Howton Grove Priory | Mobile WebsiteSharing a Vocation with the World . . .

Haiti and Hilary

Late with the blog this morning as we have dedicated an extra half-hour to prayer for the people of Haiti. There is nothing useful we can say on the subject, except to urge everyone to pray and contribute to the relief funds being set up to help. Our prayerline is always open, and we are glad that many find it a way of expressing their deepest hopes and fears. Just now it is full of petitions for families in Haiti.

Here the snow has been falling all night and is falling still: everywhere looks so beautiful that it has proved a great distraction. We were half-way through Vigils before I remembered that today is the Memoria of St Hilary of Poitiers (died c. 368). The "Hammer of the Arians" is such a contrast to St Aelred, whom we commemorated yesterday: a pugnacious, slightly irritable man, who could write like an angel when he wasn't skirmishing with rival authorities, the Emperor in particular. A convert from paganism, he was married with a daughter, Apra, when he was chosen as bishop of Poitiers. His zeal for orthodoxy was intensified by his experience of Arianism, which he distrusted and feared because it imperilled the eternal salvation of souls committed to his care.
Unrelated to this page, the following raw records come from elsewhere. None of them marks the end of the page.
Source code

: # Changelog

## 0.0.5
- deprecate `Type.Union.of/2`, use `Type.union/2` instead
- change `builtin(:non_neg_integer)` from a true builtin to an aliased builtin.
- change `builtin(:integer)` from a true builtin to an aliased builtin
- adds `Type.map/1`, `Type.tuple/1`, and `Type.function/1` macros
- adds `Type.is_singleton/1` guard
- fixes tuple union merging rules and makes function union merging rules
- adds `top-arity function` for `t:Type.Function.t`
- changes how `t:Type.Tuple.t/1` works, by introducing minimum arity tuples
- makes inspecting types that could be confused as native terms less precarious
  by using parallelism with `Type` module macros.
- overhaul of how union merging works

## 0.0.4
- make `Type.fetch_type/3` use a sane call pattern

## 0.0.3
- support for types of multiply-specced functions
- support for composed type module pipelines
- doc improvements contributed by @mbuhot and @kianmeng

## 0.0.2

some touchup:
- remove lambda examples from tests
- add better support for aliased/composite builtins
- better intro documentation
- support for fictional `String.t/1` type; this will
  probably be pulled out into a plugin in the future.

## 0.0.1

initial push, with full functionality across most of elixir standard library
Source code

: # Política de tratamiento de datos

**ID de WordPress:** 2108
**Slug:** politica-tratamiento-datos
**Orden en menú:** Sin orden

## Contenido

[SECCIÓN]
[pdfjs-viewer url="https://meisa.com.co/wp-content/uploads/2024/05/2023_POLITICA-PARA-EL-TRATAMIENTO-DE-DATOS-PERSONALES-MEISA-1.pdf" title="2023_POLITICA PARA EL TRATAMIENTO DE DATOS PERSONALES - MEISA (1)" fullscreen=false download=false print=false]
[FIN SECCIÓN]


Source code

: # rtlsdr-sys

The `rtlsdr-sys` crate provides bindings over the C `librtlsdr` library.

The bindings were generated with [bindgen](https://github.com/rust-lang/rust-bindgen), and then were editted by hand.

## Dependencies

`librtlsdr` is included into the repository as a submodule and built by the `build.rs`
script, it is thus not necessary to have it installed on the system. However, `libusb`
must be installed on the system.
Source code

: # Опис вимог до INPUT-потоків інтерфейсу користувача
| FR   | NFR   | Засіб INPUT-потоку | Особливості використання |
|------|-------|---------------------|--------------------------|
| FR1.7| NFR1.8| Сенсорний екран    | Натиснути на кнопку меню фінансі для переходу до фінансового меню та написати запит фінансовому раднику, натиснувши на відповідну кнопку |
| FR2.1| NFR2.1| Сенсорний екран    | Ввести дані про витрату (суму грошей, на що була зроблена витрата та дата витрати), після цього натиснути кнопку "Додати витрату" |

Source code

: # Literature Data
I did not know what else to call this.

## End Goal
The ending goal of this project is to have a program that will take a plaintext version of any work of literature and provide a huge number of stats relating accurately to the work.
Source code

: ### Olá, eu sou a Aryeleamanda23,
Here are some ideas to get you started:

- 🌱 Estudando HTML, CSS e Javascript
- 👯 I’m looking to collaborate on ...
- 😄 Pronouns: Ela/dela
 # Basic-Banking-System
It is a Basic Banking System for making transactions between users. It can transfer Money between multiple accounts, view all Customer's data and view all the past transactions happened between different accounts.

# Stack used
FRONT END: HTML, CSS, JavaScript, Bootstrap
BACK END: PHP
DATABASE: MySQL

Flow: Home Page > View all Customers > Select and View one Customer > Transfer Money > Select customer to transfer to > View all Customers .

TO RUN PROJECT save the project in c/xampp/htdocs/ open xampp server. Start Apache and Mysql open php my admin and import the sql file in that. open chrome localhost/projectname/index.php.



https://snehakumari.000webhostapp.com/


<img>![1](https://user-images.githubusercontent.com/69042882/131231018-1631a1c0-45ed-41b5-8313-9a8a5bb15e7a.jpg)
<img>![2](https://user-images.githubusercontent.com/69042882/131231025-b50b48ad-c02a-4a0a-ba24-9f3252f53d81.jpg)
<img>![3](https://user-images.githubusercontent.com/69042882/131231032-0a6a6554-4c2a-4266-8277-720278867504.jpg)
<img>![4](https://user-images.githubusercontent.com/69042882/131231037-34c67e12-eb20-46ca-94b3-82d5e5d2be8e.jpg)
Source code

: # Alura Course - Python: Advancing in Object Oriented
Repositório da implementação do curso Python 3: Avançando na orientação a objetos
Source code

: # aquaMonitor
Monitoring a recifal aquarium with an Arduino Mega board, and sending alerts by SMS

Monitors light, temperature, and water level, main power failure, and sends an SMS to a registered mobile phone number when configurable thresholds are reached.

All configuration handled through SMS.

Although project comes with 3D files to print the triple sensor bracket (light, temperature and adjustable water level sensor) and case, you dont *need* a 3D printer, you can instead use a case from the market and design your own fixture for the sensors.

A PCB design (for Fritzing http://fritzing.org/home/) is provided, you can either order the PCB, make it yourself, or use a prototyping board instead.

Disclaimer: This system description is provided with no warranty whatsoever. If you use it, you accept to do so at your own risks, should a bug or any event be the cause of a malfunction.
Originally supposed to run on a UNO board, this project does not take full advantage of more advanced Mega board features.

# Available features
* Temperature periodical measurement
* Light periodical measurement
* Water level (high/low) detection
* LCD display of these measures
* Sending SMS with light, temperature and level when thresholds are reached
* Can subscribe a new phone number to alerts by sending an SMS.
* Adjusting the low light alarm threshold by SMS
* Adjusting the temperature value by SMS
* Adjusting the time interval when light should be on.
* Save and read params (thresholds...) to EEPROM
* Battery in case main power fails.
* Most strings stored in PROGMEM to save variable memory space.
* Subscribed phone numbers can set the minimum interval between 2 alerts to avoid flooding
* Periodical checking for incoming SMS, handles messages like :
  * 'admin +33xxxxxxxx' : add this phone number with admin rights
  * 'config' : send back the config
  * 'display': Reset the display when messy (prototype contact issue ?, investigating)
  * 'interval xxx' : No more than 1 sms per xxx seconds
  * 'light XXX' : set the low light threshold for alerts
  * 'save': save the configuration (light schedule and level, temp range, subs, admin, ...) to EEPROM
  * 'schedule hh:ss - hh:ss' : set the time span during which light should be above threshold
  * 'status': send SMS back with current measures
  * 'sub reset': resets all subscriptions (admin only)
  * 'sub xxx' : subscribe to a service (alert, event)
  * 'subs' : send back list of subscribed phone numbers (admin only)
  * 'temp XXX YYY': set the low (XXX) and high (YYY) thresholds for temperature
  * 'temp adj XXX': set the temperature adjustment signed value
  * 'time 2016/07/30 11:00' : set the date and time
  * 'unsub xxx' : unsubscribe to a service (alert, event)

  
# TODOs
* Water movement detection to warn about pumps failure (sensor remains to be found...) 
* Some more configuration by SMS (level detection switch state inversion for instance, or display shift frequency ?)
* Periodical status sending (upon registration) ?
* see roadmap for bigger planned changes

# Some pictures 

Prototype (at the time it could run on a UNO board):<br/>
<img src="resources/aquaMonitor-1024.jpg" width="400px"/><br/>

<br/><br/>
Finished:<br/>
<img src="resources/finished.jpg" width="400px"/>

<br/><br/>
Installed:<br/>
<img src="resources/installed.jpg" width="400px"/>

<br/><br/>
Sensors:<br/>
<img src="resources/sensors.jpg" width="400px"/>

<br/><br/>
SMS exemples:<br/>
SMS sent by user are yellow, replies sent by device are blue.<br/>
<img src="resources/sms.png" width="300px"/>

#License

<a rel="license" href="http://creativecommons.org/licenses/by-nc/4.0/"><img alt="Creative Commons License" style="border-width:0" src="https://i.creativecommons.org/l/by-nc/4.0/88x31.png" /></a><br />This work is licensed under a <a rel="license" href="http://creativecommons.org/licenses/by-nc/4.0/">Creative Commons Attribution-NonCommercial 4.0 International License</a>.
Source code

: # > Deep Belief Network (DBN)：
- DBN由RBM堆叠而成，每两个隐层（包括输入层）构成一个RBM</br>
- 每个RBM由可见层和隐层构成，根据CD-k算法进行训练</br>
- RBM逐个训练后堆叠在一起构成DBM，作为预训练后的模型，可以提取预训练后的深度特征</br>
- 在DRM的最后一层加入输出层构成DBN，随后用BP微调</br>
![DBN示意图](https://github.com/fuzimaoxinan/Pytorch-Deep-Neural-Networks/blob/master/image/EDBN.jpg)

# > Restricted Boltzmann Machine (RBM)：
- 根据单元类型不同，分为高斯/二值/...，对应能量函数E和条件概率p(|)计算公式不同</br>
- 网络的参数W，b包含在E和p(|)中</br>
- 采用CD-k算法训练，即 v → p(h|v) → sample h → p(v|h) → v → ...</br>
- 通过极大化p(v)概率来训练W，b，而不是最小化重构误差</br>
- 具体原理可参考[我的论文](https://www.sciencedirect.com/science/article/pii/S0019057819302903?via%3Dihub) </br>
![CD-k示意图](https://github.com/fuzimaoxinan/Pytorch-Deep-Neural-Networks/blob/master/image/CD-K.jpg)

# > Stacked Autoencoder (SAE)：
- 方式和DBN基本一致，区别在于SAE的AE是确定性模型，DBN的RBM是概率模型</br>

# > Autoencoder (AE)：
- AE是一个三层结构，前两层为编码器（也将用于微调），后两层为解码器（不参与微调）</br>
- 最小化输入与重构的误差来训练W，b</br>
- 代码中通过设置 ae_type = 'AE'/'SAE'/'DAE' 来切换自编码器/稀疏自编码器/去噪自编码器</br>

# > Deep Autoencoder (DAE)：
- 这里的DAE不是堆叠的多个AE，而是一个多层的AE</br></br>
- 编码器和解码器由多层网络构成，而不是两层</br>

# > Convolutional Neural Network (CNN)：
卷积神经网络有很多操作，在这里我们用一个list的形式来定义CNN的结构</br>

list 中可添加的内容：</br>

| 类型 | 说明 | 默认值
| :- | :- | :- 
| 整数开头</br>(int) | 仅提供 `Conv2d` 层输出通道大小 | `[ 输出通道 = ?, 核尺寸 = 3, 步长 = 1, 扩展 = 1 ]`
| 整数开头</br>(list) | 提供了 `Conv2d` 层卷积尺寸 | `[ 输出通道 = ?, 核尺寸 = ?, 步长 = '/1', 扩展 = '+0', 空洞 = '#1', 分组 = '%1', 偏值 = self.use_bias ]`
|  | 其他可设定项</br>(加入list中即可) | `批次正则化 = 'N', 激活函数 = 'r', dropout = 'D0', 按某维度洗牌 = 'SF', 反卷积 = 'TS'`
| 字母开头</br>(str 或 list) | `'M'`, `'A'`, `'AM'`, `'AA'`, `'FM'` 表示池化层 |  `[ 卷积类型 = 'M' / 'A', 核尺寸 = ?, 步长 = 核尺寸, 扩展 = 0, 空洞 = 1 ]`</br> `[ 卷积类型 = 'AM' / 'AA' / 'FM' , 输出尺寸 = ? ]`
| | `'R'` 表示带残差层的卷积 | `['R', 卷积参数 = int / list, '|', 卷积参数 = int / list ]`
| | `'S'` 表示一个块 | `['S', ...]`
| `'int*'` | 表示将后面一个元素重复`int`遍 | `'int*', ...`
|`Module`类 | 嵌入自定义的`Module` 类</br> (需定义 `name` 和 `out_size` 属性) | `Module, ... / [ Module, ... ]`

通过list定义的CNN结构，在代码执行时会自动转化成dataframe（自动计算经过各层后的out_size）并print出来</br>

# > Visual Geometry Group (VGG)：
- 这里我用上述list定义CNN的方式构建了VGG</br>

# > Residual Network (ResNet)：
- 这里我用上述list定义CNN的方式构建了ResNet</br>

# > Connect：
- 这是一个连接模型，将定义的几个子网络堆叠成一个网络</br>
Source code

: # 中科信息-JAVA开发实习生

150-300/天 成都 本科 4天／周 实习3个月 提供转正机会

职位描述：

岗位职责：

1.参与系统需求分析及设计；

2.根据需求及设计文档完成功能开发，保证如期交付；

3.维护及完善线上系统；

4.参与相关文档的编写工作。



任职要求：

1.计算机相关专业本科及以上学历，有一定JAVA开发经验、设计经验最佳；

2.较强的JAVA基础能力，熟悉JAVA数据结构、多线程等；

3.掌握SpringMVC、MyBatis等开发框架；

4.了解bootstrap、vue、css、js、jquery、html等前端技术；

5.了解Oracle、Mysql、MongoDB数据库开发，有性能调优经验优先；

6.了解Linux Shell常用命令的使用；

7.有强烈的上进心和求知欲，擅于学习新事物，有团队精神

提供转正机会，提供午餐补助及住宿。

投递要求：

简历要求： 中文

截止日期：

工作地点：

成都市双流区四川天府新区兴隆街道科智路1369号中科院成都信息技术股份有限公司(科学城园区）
His comment on the Arians is revealing, "They didn't know who they were." Hilary knew perfectly well who he was, a child of God, a God who was a Trinity of Persons:

For one to attempt to speak of God in terms more precise than he himself has used: to undertake such a thing is to embark upon the boundless, to dare the incomprehensible. He fixed the names of His nature: Father, Son, and Holy Spirit. Whatever is sought over and above this is beyond the meaning of words, beyond the limits of perception, beyond the embrace of understanding."

(Hilary, De Trinitate)

Not knowing who one is seems as much a problem today as it ever was. Perhaps that is something that will come up in our next web conference on 21 January: vocation is about what one is, not just what one does; and it applies to everyone, married or single, monastic, clerical or lay.